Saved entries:
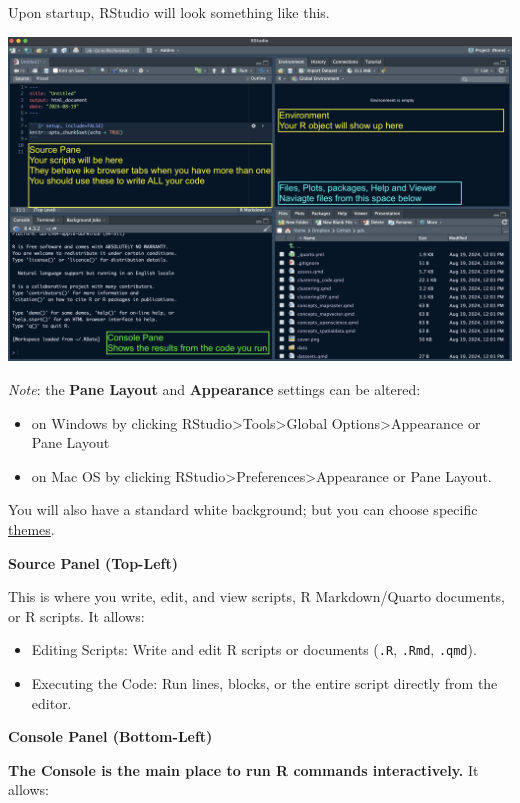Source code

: \documentclass[
  letterpaper,
  DIV=11,
  numbers=noendperiod]{scrreprt}
\providecommand{\tightlist}{%
  \setlength{\itemsep}{0pt}\setlength{\parskip}{0pt}}\usepackage{longtable,booktabs,array}
\begin{document}
Upon startup, RStudio will look something like this.

\includegraphics[width=9.71in,height=\textheight,keepaspectratio]{labs/../img/environ_R_1.png}

\emph{Note}: the \textbf{Pane Layout} and \textbf{Appearance} settings
can be altered:

\begin{itemize}
\tightlist
\item
  on Windows by clicking RStudio\textgreater Tools\textgreater Global
  Options\textgreater Appearance or Pane Layout
\item
  on Mac OS by clicking
  RStudio\textgreater Preferences\textgreater Appearance or Pane Layout.
\end{itemize}

You will also have a standard white background; but you can choose
specific
\href{https://quarto.org/docs/output-formats/html-themes.html}{themes}.

\textbf{Source Panel (Top-Left)}

This is where you write, edit, and view scripts, R Markdown/Quarto
documents, or R scripts. It allows:

\begin{itemize}
\tightlist
\item
  Editing Scripts: Write and edit R scripts or documents (\texttt{.R},
  \texttt{.Rmd}, \texttt{.qmd}).
\item
  Executing the Code: Run lines, blocks, or the entire script directly
  from the editor.
\end{itemize}

\textbf{Console Panel (Bottom-Left)}

\textbf{The Console is the main place to run R commands interactively.}
It allows:
\end{document}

» ACTION ITEM: Set down the data exactly as it appears, without any images.

» TASK SOLUTION:
Source code

: \documentclass[
  letterpaper,
  DIV=11,
  numbers=noendperiod]{scrreprt}
\providecommand{\tightlist}{%
  \setlength{\itemsep}{0pt}\setlength{\parskip}{0pt}}\usepackage{longtable,booktabs,array}
\begin{document}
Upon startup, RStudio will look something like this.

\includegraphics[width=9.71in,height=\textheight,keepaspectratio]{labs/../img/environ_R_1.png}

\emph{Note}: the \textbf{Pane Layout} and \textbf{Appearance} settings
can be altered:

\begin{itemize}
\tightlist
\item
  on Windows by clicking RStudio\textgreater Tools\textgreater Global
  Options\textgreater Appearance or Pane Layout
\item
  on Mac OS by clicking
  RStudio\textgreater Preferences\textgreater Appearance or Pane Layout.
\end{itemize}

You will also have a standard white background; but you can choose
specific
\href{https://quarto.org/docs/output-formats/html-themes.html}{themes}.

\textbf{Source Panel (Top-Left)}

This is where you write, edit, and view scripts, R Markdown/Quarto
documents, or R scripts. It allows:

\begin{itemize}
\tightlist
\item
  Editing Scripts: Write and edit R scripts or documents (\texttt{.R},
  \texttt{.Rmd}, \texttt{.qmd}).
\item
  Executing the Code: Run lines, blocks, or the entire script directly
  from the editor.
\end{itemize}

\textbf{Console Panel (Bottom-Left)}

\textbf{The Console is the main place to run R commands interactively.}
It allows:
\end{document}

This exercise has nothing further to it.